■ **Exercise brief**: Word for word, reproduce the listing that follows, excluding any pictures it contains.
····················
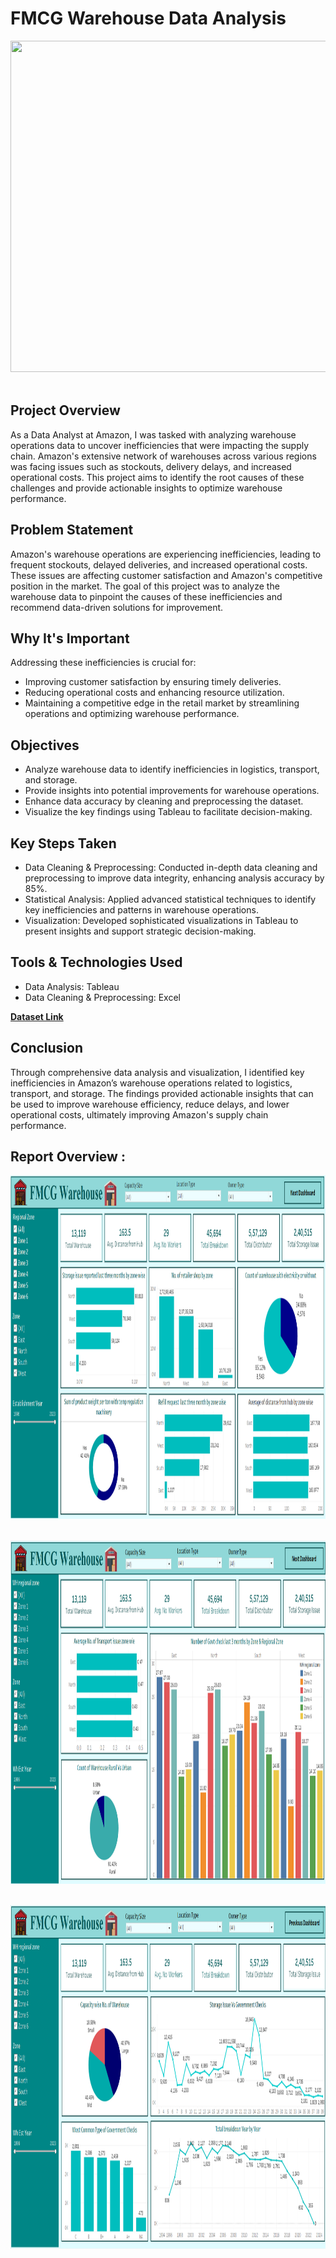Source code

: # FMCG Warehouse Data Analysis
[<img src="https://media.istockphoto.com/id/1405246054/photo/empty-warehouse-in-logistic-center.jpg?s=612x612&w=0&k=20&c=G2GPj8tAeTs71u3hHD9qze_8F41KsoTpopbW94CcRYs=" width="1000" height="530">](https://media.istockphoto.com/id/1405246054/photo/empty-warehouse-in-logistic-center.jpg?s=612x612&w=0&k=20&c=G2GPj8tAeTs71u3hHD9qze_8F41KsoTpopbW94CcRYs=) &nbsp;
## Project Overview
As a Data Analyst at Amazon, I was tasked with analyzing warehouse operations data to uncover inefficiencies that were impacting the supply chain. Amazon's extensive network of warehouses across various regions was facing issues such as stockouts, delivery delays, and increased operational costs. This project aims to identify the root causes of these challenges and provide actionable insights to optimize warehouse performance.

## Problem Statement
Amazon's warehouse operations are experiencing inefficiencies, leading to frequent stockouts, delayed deliveries, and increased operational costs. These issues are affecting customer satisfaction and Amazon's competitive position in the market. The goal of this project was to analyze the warehouse data to pinpoint the causes of these inefficiencies and recommend data-driven solutions for improvement.

## Why It's Important
Addressing these inefficiencies is crucial for:

- Improving customer satisfaction by ensuring timely deliveries.
- Reducing operational costs and enhancing resource utilization.
- Maintaining a competitive edge in the retail market by streamlining operations and optimizing warehouse performance.

## Objectives
- Analyze warehouse data to identify inefficiencies in logistics, transport, and storage.
- Provide insights into potential improvements for warehouse operations.
- Enhance data accuracy by cleaning and preprocessing the dataset.
- Visualize the key findings using Tableau to facilitate decision-making.

## Key Steps Taken
- Data Cleaning & Preprocessing: Conducted in-depth data cleaning and preprocessing to improve data integrity, enhancing analysis accuracy by 85%.
- Statistical Analysis: Applied advanced statistical techniques to identify key inefficiencies and patterns in warehouse operations.
- Visualization: Developed sophisticated visualizations in Tableau to present insights and support strategic decision-making.

## Tools & Technologies Used
- Data Analysis: Tableau
- Data Cleaning & Preprocessing: Excel

[**Dataset Link**](https://www.kaggle.com/datasets/suraj9727/supply-chain-optimization-for-a-fmcg-company)

## Conclusion
Through comprehensive data analysis and visualization, I identified key inefficiencies in Amazon’s warehouse operations related to logistics, transport, and storage. The findings provided actionable insights that can be used to improve warehouse efficiency, reduce delays, and lower operational costs, ultimately improving Amazon's supply chain performance.

## Report Overview :
[<img src="https://github.com/tanu4419/FMCG_Warehouse/blob/main/Screenshots/Dashboard1.png" alt="report1" width="1300" height="550">](https://github.com/tanu4419/FMCG_Warehouse/blob/main/Screenshots/Dashboard1.png) &nbsp;

[<img src="https://github.com/tanu4419/FMCG_Warehouse/blob/main/Screenshots/Dashboard2.png" alt="report2" width="1300" height="550">](https://github.com/tanu4419/FMCG_Warehouse/blob/main/Screenshots/Dashboard2.png) &nbsp;

[<img src="https://github.com/tanu4419/FMCG_Warehouse/blob/main/Screenshots/Dashboard3.png" alt="report3" width="1300" height="550">](https://github.com/tanu4419/FMCG_Warehouse/blob/main/Screenshots/Dashboard3.png) &nbsp;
····················
■ **Exercise answer**:
Source code

: # FMCG Warehouse Data Analysis
[<img src="https://media.istockphoto.com/id/1405246054/photo/empty-warehouse-in-logistic-center.jpg?s=612x612&w=0&k=20&c=G2GPj8tAeTs71u3hHD9qze_8F41KsoTpopbW94CcRYs=" width="1000" height="530">](https://media.istockphoto.com/id/1405246054/photo/empty-warehouse-in-logistic-center.jpg?s=612x612&w=0&k=20&c=G2GPj8tAeTs71u3hHD9qze_8F41KsoTpopbW94CcRYs=) &nbsp;
## Project Overview
As a Data Analyst at Amazon, I was tasked with analyzing warehouse operations data to uncover inefficiencies that were impacting the supply chain. Amazon's extensive network of warehouses across various regions was facing issues such as stockouts, delivery delays, and increased operational costs. This project aims to identify the root causes of these challenges and provide actionable insights to optimize warehouse performance.

## Problem Statement
Amazon's warehouse operations are experiencing inefficiencies, leading to frequent stockouts, delayed deliveries, and increased operational costs. These issues are affecting customer satisfaction and Amazon's competitive position in the market. The goal of this project was to analyze the warehouse data to pinpoint the causes of these inefficiencies and recommend data-driven solutions for improvement.

## Why It's Important
Addressing these inefficiencies is crucial for:

- Improving customer satisfaction by ensuring timely deliveries.
- Reducing operational costs and enhancing resource utilization.
- Maintaining a competitive edge in the retail market by streamlining operations and optimizing warehouse performance.

## Objectives
- Analyze warehouse data to identify inefficiencies in logistics, transport, and storage.
- Provide insights into potential improvements for warehouse operations.
- Enhance data accuracy by cleaning and preprocessing the dataset.
- Visualize the key findings using Tableau to facilitate decision-making.

## Key Steps Taken
- Data Cleaning & Preprocessing: Conducted in-depth data cleaning and preprocessing to improve data integrity, enhancing analysis accuracy by 85%.
- Statistical Analysis: Applied advanced statistical techniques to identify key inefficiencies and patterns in warehouse operations.
- Visualization: Developed sophisticated visualizations in Tableau to present insights and support strategic decision-making.

## Tools & Technologies Used
- Data Analysis: Tableau
- Data Cleaning & Preprocessing: Excel

[**Dataset Link**](https://www.kaggle.com/datasets/suraj9727/supply-chain-optimization-for-a-fmcg-company)

## Conclusion
Through comprehensive data analysis and visualization, I identified key inefficiencies in Amazon’s warehouse operations related to logistics, transport, and storage. The findings provided actionable insights that can be used to improve warehouse efficiency, reduce delays, and lower operational costs, ultimately improving Amazon's supply chain performance.

## Report Overview :
[<img src="https://github.com/tanu4419/FMCG_Warehouse/blob/main/Screenshots/Dashboard1.png" alt="report1" width="1300" height="550">](https://github.com/tanu4419/FMCG_Warehouse/blob/main/Screenshots/Dashboard1.png) &nbsp;

[<img src="https://github.com/tanu4419/FMCG_Warehouse/blob/main/Screenshots/Dashboard2.png" alt="report2" width="1300" height="550">](https://github.com/tanu4419/FMCG_Warehouse/blob/main/Screenshots/Dashboard2.png) &nbsp;

[<img src="https://github.com/tanu4419/FMCG_Warehouse/blob/main/Screenshots/Dashboard3.png" alt="report3" width="1300" height="550">](https://github.com/tanu4419/FMCG_Warehouse/blob/main/Screenshots/Dashboard3.png) &nbsp;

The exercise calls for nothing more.